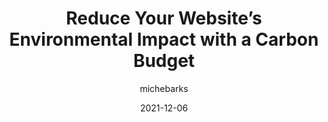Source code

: ---
author: michebarks
date: 2021-12-06
permalink: false
publisher: css
tags:
  - sustainability
target_url: https://css-tricks.com/reduce-your-websites-environmental-impact-with-a-carbon-budget/
title: Reduce Your Website’s Environmental Impact with a Carbon Budget
---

________________

Tally every line of the data that holds the word "with" and write the count alone.

▶ **WRITTEN SOLUTION**: 2